GET /<index_name>/_search?search_pipeline=<pipeline_name>
{
    "query" : {...},
    "ext": {
        "generative_qa_parameters": {
            "llm_model": "gpt-3.5-turbo",
            "llm_question": "Was Abraham Lincoln a good politician",
            "conversation_id": "_ikaSooBHvd8_FqDUOjZ"
        }
    }
}

to

GET /<index_name>/_search?search_pipeline=<pipeline_name>
{
    "query" : {...},
    "ext": {
        "generative_qa_parameters": {
            "llm_model": "gpt-3.5-turbo",
            "llm_question": "Was Abraham Lincoln a good politician",
            "conversation_id": "_ikaSooBHvd8_FqDUOjZ",
                         "context_size": 5,
                         "interaction_size": 5,
                         "timeout": 15
        }
    }
}

New parameters

context_size: this is the number of search results sent to LLMs.
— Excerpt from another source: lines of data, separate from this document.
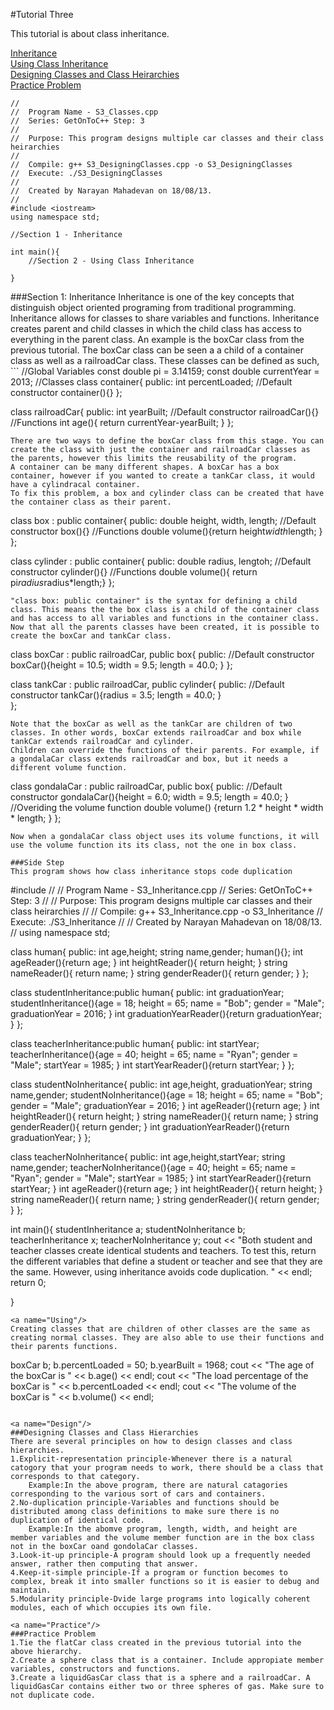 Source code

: #Tutorial Three

This tutorial is about class inheritance. 

[Inheritance](#Inheritance)   
[Using Class Inheritance](#Using)   
[Designing Classes and Class Heirarchies](#Design)   
[Practice Problem](#Practice)   

```
//
//  Program Name - S3_Classes.cpp
//  Series: GetOnToC++ Step: 3
//
//  Purpose: This program designs multiple car classes and their class heirarchies
//
//  Compile: g++ S3_DesigningClasses.cpp -o S3_DesigningClasses
//  Execute: ./S3_DesigningClasses
//
//  Created by Narayan Mahadevan on 18/08/13.
//  
#include <iostream>
using namespace std;

//Section 1 - Inheritance

int main(){
    //Section 2 - Using Class Inheritance

}
```
<a name="Inheritance"/>
###Section 1: Inheritance
Inheritance is one of the key concepts that distinguish object oriented programing from traditional programming.    
Inheritance allows for classes to share variables and functions.    
Inheritance creates parent and child classes in which the child class has access to everything in the parent class.    
An example is the boxCar class from the previous tutorial. The boxCar class can be seen a a child of a container class as well as a railroadCar class.   
These classes can be defined as such,
```
//Global Variables
const double pi = 3.14159;
const double currentYear = 2013;
//Classes
class container{
	public:
		int percentLoaded;
		//Default constructor
		container(){}
};

class railroadCar{
	public:
		int yearBuilt;
		//Default constructor
		railroadCar(){}
		//Functions
		int age(){ return currentYear-yearBuilt; }
};
```
There are two ways to define the boxCar class from this stage. You can create the class with just the container and railroadCar classes as the parents, however this limits the reusability of the program.    
A container can be many different shapes. A boxCar has a box container, however if you wanted to create a tankCar class, it would have a cylindracal container.    
To fix this problem, a box and cylinder class can be created that have the container class as their parent.   
```
class box : public container{
	public:
		double height, width, length;
		//Default constructor
		box(){}
		//Functions
		double volume(){return height*width*length; }
};

class cylinder : public container{
	public:
		double radius, lengtoh;
		//Default constructor
		cylinder(){}
		//Functions
		double volume(){ return pi*radius*radius*length;}
};
```
"class box: public container" is the syntax for defining a child class. This means the the box class is a child of the container class and has access to all variables and functions in the container class.   
Now that all the parents classes have been created, it is possible to create the boxCar and tankCar class.   
```
class boxCar : public railroadCar, public box{
	public:
		//Default constructor
		boxCar(){height = 10.5; width = 9.5; length = 40.0; }
};

class tankCar : public railroadCar, public cylinder{
	public:
		//Default constructor
		tankCar(){radius = 3.5; length = 40.0; }		
};
```
Note that the boxCar as well as the tankCar are children of two classes. In other words, boxCar extends railroadCar and box while tankCar extends railroadCar and cylinder.   
Children can override the functions of their parents. For example, if a gondalaCar class extends railroadCar and box, but it needs a different volume function.   
```
class gondalaCar : public railroadCar, public box{
	public:
		//Default constructor
		gondalaCar(){height = 6.0; width = 9.5; length = 40.0; }
		//Overiding the volume function
		double volume() {return 1.2 * height * width * length; }
};
```
Now when a gondalaCar class object uses its volume functions, it will use the volume function its its class, not the one in box class.    

###Side Step
This program shows how class inheritance stops code duplication
```
#include <iostream>
//
//  Program Name - S3_Inheritance.cpp
//  Series: GetOnToC++ Step: 3
//
//  Purpose: This program designs multiple car classes and their class heirarchies
//
//  Compile: g++ S3_Inheritance.cpp -o S3_Inheritance
//  Execute: ./S3_Inheritance
//
//  Created by Narayan Mahadevan on 18/08/13.
// 
using namespace std;

class human{
	public:
		int age,height;
		string name,gender;
		human(){};
		int ageReader(){return age; }
		int heightReader(){ return height; }
		string nameReader(){ return name; }
		string genderReader(){ return gender; }
};
 	
class studentInheritance:public human{
	public:
		int graduationYear;
		studentInheritance(){age = 18; height = 65; name = "Bob"; gender = "Male"; graduationYear = 2016; }
		int graduationYearReader(){return graduationYear; }
};

class teacherInheritance:public human{
	public:
		int startYear;
		teacherInheritance(){age = 40; height = 65; name = "Ryan"; gender = "Male"; startYear = 1985; }
		int startYearReader(){return startYear; }
};

class studentNoInheritance{
	public:
		int age,height, graduationYear;
		string name,gender;
		studentNoInheritance(){age = 18; height = 65; name = "Bob"; gender = "Male"; graduationYear = 2016; }
		int ageReader(){return age; }
		int heightReader(){ return height; }
		string nameReader(){ return name; }
		string genderReader(){ return gender; }
		int graduationYearReader(){return graduationYear; }
};

class teacherNoInheritance{
	public:
		int age,height,startYear;
		string name,gender;
		teacherNoInheritance(){age = 40; height = 65; name = "Ryan"; gender = "Male"; startYear = 1985; }
		int startYearReader(){return startYear; }
		int ageReader(){return age; }
		int heightReader(){ return height; }
		string nameReader(){ return name; }
		string genderReader(){ return gender; }
};

int main(){
	studentInheritance a;
	studentNoInheritance b;
	teacherInheritance x;
	teacherNoInheritance y;
	cout << "Both student and teacher classes create identical students and teachers. To test this, return the different variables that define a student or teacher and see that they are the same. However, using inheritance avoids code duplication. " << endl;
	return 0;
	
}
```
<a name="Using"/>
Creating classes that are children of other classes are the same as creating normal classes. They are also able to use their functions and their parents functions.
```
boxCar b;
b.percentLoaded = 50;
b.yearBuilt = 1968;
cout << "The age of the boxCar is " << b.age() << endl;
cout << "The load percentage of the boxCar is " << b.percentLoaded << endl;
cout << "The volume of the boxCar is " << b.volume() << endl;
```

<a name="Design"/>
###Designing Classes and Class Hierarchies
There are several principles on how to design classes and class hierarchies.
1.Explicit-representation principle-Whenever there is a natural catogory that your program needs to work, there should be a class that corresponds to that category.   
	Example:In the above program, there are natural catagories corresponding to the various sort of cars and containers.   
2.No-duplication principle-Variables and functions should be distributed among class definitions to make sure there is no duplication of identical code.   
	Example:In the abomve program, length, width, and height are member variables and the volume member function are in the box class not in the boxCar oand gondolaCar classes.   
3.Look-it-up principle-A program should look up a frequently needed answer, rather then computing that answer.   
4.Keep-it-simple principle-If a program or function becomes to complex, break it into smaller functions so it is easier to debug and maintain.   
5.Modularity principle-Dvide large programs into logically coherent modules, each of which occupies its own file.   

<a name="Practice"/>
###Practice Problem
1.Tie the flatCar class created in the previous tutorial into the above hierarchy.   
2.Create a sphere class that is a container. Include appropiate member variables, constructors and functions.   
3.Create a liquidGasCar class that is a sphere and a railroadCar. A liquidGasCar contains either two or three spheres of gas. Make sure to not duplicate code.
This is typically needed to meet the token size limit which can vary model to model, e.g. 4k characters. Alternatively, you can use the size search request parameter to control the amount of information sent to LLMs.

interaction_size: this is the number of interactions (questions and answers) sent to LLMs. As with the number of search results, this can affect the total number of tokens seen by the LLM. If this is not set, the default interaction size of 10 is used.

timeout: this is the number of seconds the RAG pipeline waits for the remote model (via the connector) to respond. The default timeout is currently 30 seconds.

What other resources are available? Provide links to related issues, POCs, steps for testing, etc.

austintlee commented 1 year ago

https://github.com/opensearch-project/ml-commons/issues/1372

austintlee commented 1 year ago

All of the parameters mentioned above are optional.

austintlee commented 1 year ago

cc @ylwu-amzn

austintlee commented 1 year ago

We would like to show a disclaimer that this has only been tested with OpenAI and Bedrock Anthropic Claude models. Can we still add this for the 2.11 release?